DATASET ENTRIES START

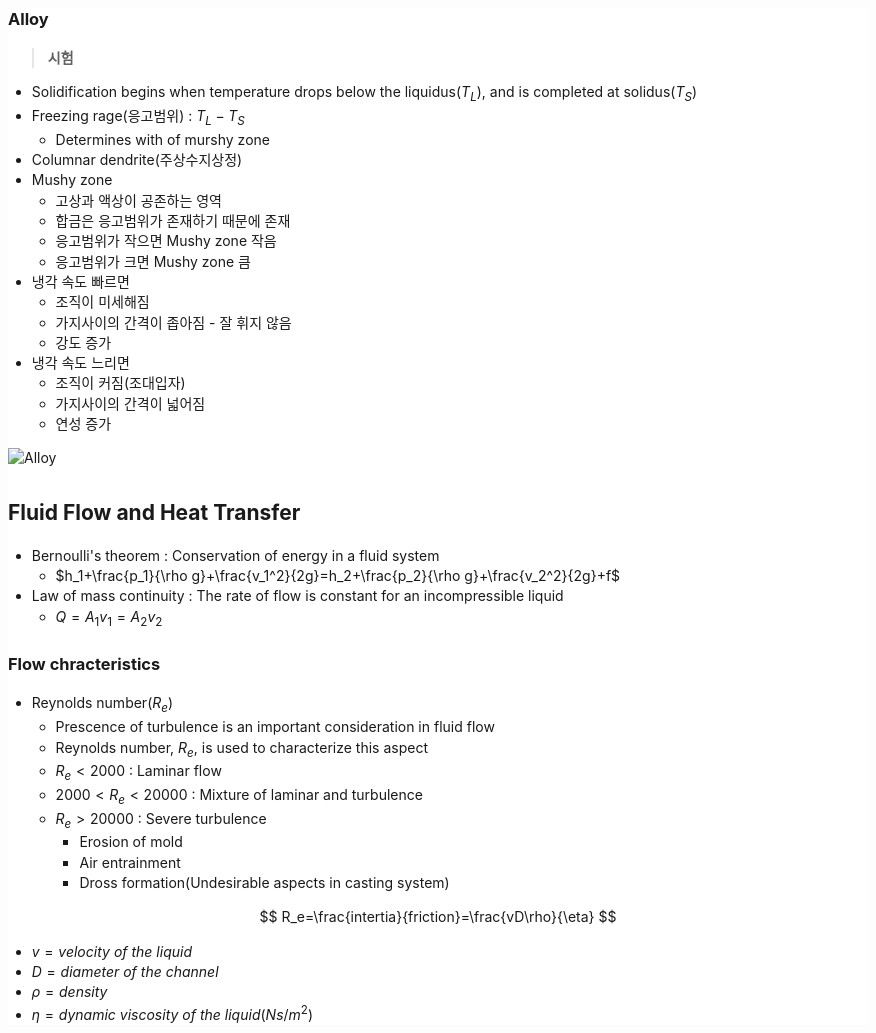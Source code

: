 ### Alloy 

> **시험**

+ Solidification begins when temperature drops below the liquidus($T_L$), and is completed at solidus($T_S$)
+ Freezing rage(응고범위) : $T_L-T_S$
  + Determines with of murshy zone
+ Columnar dendrite(주상수지상정)
+ Mushy zone
  + 고상과 액상이 공존하는 영역
  + 합금은 응고범위가 존재하기 때문에 존재
  + 응고범위가 작으면 Mushy zone 작음
  + 응고범위가 크면 Mushy zone 큼
+ 냉각 속도 빠르면
  + 조직이 미세해짐
  + 가지사이의 간격이 좁아짐 - 잘 휘지 않음
  + 강도 증가
+ 냉각 속도 느리면
  + 조직이 커짐(조대입자)
  + 가지사이의 간격이 넓어짐
  + 연성 증가

![Alloy](https://user-images.githubusercontent.com/42334717/79757319-e889ea00-8356-11ea-9603-d979738d3f79.png)

## Fluid Flow and Heat Transfer

+ Bernoulli's theorem : Conservation of energy in a fluid system
  + $h_1+\frac{p_1}{\rho g}+\frac{v_1^2}{2g}=h_2+\frac{p_2}{\rho g}+\frac{v_2^2}{2g}+f$
+ Law of mass continuity : The rate of flow is constant for an incompressible liquid
  + $Q=A_1v_1=A_2v_2$

### Flow chracteristics

+ Reynolds number($R_e$)
  + Prescence of turbulence is an important consideration in fluid flow
  + Reynolds number, $R_e$, is used to characterize this aspect
  + $R_e<2000$ : Laminar flow
  + $2000<R_e<20000$ : Mixture of laminar and turbulence
  + $R_e>20000$ : Severe turbulence
    + Erosion of mold
    + Air entrainment
    + Dross formation(Undesirable aspects in casting system)

$$
R_e=\frac{intertia}{friction}=\frac{vD\rho}{\eta}
$$

+ $v=velocity\ of\ the\ liquid$
+ $D=diameter\ of\ the\ channel$
+ $\rho=density$
+ $\eta=dynamic\ viscosity\ of\ the\ liquid(Ns/m^2)$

DATASET ENTRIES END

TASK DETAILS ::
Output exactly, and only, the lines running from the one that contains "of\ the\ channel$" through the last line of the entries above.

RESPONSE TO THIS EXERCISE ::
+ $D=diameter\ of\ the\ channel$
+ $\rho=density$
+ $\eta=dynamic\ viscosity\ of\ the\ liquid(Ns/m^2)$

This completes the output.